[[ Dataset extract, beginning ]]
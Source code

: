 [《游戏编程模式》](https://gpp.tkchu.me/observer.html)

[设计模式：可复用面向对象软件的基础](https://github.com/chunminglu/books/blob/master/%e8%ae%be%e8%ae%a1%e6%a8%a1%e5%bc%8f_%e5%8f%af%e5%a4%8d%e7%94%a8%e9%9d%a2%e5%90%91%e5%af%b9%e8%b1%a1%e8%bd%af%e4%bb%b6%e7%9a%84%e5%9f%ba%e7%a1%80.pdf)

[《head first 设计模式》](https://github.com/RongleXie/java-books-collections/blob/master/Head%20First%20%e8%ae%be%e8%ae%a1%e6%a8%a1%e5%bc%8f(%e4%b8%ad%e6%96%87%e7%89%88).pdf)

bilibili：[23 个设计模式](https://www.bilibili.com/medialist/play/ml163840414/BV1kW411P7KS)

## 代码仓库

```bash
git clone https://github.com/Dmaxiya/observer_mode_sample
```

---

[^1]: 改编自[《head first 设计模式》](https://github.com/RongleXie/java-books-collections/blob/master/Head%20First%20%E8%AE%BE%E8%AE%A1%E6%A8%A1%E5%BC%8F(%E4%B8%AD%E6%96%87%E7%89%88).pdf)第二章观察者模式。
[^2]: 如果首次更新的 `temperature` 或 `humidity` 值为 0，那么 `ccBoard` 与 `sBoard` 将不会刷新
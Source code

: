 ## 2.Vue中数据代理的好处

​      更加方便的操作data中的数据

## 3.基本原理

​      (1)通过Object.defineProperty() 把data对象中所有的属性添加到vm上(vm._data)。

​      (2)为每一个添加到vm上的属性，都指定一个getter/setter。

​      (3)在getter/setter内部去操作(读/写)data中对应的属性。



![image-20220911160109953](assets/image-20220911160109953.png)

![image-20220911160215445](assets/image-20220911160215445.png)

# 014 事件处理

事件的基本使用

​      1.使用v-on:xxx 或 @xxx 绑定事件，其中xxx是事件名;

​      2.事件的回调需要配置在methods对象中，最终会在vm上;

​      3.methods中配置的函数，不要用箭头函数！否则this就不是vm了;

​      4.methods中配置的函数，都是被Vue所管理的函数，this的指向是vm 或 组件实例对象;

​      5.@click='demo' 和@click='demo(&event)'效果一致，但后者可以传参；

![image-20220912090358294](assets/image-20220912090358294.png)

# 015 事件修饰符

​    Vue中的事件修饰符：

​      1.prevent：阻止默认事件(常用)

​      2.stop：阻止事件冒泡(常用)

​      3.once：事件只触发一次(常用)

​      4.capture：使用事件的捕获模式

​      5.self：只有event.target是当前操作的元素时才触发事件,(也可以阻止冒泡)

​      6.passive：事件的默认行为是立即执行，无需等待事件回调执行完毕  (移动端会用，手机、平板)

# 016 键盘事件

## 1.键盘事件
[[ Dataset extract, end ]]
Copy the data word for word.

Source code

: [《游戏编程模式》](https://gpp.tkchu.me/observer.html)

[设计模式：可复用面向对象软件的基础](https://github.com/chunminglu/books/blob/master/%e8%ae%be%e8%ae%a1%e6%a8%a1%e5%bc%8f_%e5%8f%af%e5%a4%8d%e7%94%a8%e9%9d%a2%e5%90%91%e5%af%b9%e8%b1%a1%e8%bd%af%e4%bb%b6%e7%9a%84%e5%9f%ba%e7%a1%80.pdf)

[《head first 设计模式》](https://github.com/RongleXie/java-books-collections/blob/master/Head%20First%20%e8%ae%be%e8%ae%a1%e6%a8%a1%e5%bc%8f(%e4%b8%ad%e6%96%87%e7%89%88).pdf)

bilibili：[23 个设计模式](https://www.bilibili.com/medialist/play/ml163840414/BV1kW411P7KS)

## 代码仓库

```bash
git clone https://github.com/Dmaxiya/observer_mode_sample
```

---

[^1]: 改编自[《head first 设计模式》](https://github.com/RongleXie/java-books-collections/blob/master/Head%20First%20%E8%AE%BE%E8%AE%A1%E6%A8%A1%E5%BC%8F(%E4%B8%AD%E6%96%87%E7%89%88).pdf)第二章观察者模式。
[^2]: 如果首次更新的 `temperature` 或 `humidity` 值为 0，那么 `ccBoard` 与 `sBoard` 将不会刷新
Source code

: ## 2.Vue中数据代理的好处

​      更加方便的操作data中的数据

## 3.基本原理

​      (1)通过Object.defineProperty() 把data对象中所有的属性添加到vm上(vm._data)。

​      (2)为每一个添加到vm上的属性，都指定一个getter/setter。

​      (3)在getter/setter内部去操作(读/写)data中对应的属性。



![image-20220911160109953](assets/image-20220911160109953.png)

![image-20220911160215445](assets/image-20220911160215445.png)

# 014 事件处理

事件的基本使用

​      1.使用v-on:xxx 或 @xxx 绑定事件，其中xxx是事件名;

​      2.事件的回调需要配置在methods对象中，最终会在vm上;

​      3.methods中配置的函数，不要用箭头函数！否则this就不是vm了;

​      4.methods中配置的函数，都是被Vue所管理的函数，this的指向是vm 或 组件实例对象;

​      5.@click='demo' 和@click='demo(&event)'效果一致，但后者可以传参；

![image-20220912090358294](assets/image-20220912090358294.png)

# 015 事件修饰符

​    Vue中的事件修饰符：

​      1.prevent：阻止默认事件(常用)

​      2.stop：阻止事件冒泡(常用)

​      3.once：事件只触发一次(常用)

​      4.capture：使用事件的捕获模式

​      5.self：只有event.target是当前操作的元素时才触发事件,(也可以阻止冒泡)

​      6.passive：事件的默认行为是立即执行，无需等待事件回调执行完毕  (移动端会用，手机、平板)

# 016 键盘事件

## 1.键盘事件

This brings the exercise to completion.